I sat down, folding my hands in front of me on the desk. “I’m about eighty percent certain that your blackmail letters were prepared by your ex-girlfriend. There wasn’t any DNA left on the letters other than your lawyer’s, but I’ve got an expert in bacterial printing who swears they were prepared by a woman matching Abby’s description. If you have anything of hers at this point, we can confirm it—I haven’t seen any other women smokers who live in the radiation plume involved in this case, but it doesn’t hurt to have a solid match.”
“That bitch,” he said with feeling.
“She feels justified, considering your romantic behavior in the past. You might want to take a look at that in the future.”

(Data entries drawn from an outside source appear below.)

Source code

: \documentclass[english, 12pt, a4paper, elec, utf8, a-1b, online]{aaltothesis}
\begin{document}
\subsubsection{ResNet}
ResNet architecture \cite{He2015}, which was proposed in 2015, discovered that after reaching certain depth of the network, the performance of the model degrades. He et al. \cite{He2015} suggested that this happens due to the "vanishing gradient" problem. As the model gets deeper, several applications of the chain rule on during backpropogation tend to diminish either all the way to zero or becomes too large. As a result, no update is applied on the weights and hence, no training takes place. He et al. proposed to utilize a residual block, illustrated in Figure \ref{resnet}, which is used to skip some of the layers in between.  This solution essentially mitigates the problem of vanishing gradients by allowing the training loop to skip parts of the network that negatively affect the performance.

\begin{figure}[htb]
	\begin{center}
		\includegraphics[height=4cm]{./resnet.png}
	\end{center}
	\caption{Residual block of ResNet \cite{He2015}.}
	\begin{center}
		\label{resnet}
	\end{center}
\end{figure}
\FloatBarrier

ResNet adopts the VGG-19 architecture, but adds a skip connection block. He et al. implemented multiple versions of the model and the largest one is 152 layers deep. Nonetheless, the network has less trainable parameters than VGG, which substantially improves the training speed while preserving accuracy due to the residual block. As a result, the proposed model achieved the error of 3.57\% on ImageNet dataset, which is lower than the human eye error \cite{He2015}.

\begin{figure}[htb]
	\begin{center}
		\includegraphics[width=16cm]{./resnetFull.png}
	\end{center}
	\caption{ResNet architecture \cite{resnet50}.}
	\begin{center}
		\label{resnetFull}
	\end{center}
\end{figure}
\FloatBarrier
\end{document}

He drew himself up. “I didn’t hire you to have opinions on my romantic behavior.”
“Be that as it may, as I see it, we have two options. We can turn in all of my evidence—along with a corroborating bacterial sample—to the local police. Blackmail is a felony in the state of Georgia, and she’s been escalating her demands. She’ll almost certainly get prison time. But it won’t be a fast process.”
“And in the meantime, she’ll call every news station in the state with what she has,” Collins said, genuinely angry now, an anger I could almost feel come off him in waves.
I nodded, once, twice, slowly. “Possibly so. She’s impulsive, but there’s no guarantee she’s acting alone. Which is why I’d recommend our second option.”
“Which is?” Collins said, dropping all pretense. This was a man used to getting what he wanted, and a man used to throwing around power. For all of his attractive exterior, that character trait made him ugly.